(Records from a data collection)
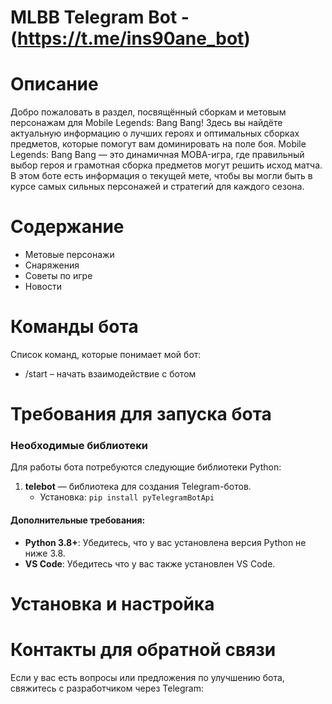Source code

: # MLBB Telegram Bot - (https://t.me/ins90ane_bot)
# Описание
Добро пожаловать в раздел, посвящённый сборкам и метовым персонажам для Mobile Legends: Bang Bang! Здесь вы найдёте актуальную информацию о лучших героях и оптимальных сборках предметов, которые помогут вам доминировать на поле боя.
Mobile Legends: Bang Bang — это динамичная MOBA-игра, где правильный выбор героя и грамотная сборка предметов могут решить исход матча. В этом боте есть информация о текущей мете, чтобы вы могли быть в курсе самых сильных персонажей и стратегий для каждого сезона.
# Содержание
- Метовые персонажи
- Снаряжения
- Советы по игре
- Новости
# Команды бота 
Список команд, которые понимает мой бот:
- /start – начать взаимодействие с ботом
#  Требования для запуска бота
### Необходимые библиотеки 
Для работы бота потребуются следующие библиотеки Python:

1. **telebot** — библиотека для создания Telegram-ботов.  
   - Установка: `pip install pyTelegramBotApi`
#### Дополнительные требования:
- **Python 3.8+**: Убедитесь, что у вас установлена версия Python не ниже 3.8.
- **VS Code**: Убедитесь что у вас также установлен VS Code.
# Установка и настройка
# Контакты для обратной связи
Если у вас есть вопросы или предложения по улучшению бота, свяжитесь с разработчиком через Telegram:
==
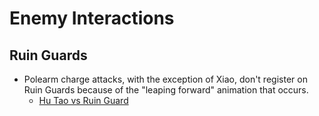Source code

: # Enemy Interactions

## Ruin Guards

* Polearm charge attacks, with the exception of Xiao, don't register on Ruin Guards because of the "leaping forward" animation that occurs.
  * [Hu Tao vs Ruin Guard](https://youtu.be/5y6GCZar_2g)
...
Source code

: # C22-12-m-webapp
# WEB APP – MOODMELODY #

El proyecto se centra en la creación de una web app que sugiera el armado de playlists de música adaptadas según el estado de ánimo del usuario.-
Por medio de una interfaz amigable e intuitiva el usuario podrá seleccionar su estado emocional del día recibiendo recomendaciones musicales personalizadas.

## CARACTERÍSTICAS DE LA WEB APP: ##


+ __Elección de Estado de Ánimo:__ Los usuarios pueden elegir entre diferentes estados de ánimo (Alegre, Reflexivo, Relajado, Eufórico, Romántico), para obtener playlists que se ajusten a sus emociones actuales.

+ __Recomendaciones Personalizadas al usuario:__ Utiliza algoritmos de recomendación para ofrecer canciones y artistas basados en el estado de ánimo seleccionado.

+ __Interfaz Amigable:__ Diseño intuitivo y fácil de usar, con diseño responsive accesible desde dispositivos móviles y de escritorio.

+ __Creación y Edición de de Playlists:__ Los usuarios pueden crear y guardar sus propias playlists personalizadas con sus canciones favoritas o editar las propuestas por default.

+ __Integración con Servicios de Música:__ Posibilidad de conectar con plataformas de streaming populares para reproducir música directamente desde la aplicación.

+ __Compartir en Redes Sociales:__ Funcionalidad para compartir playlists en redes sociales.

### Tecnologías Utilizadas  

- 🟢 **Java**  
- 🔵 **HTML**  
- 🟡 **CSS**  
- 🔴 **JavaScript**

[What you need to do] Only one stretch of the data above is needed. Restate it word for word, from the line containing "- Снаряжения" through the line containing "Если у вас есть", both ends included.

[Response for this exercise]
- Снаряжения
- Советы по игре
- Новости
# Команды бота 
Список команд, которые понимает мой бот:
- /start – начать взаимодействие с ботом
#  Требования для запуска бота
### Необходимые библиотеки 
Для работы бота потребуются следующие библиотеки Python:

1. **telebot** — библиотека для создания Telegram-ботов.  
   - Установка: `pip install pyTelegramBotApi`
#### Дополнительные требования:
- **Python 3.8+**: Убедитесь, что у вас установлена версия Python не ниже 3.8.
- **VS Code**: Убедитесь что у вас также установлен VS Code.
# Установка и настройка
# Контакты для обратной связи
Если у вас есть вопросы или предложения по улучшению бота, свяжитесь с разработчиком через Telegram:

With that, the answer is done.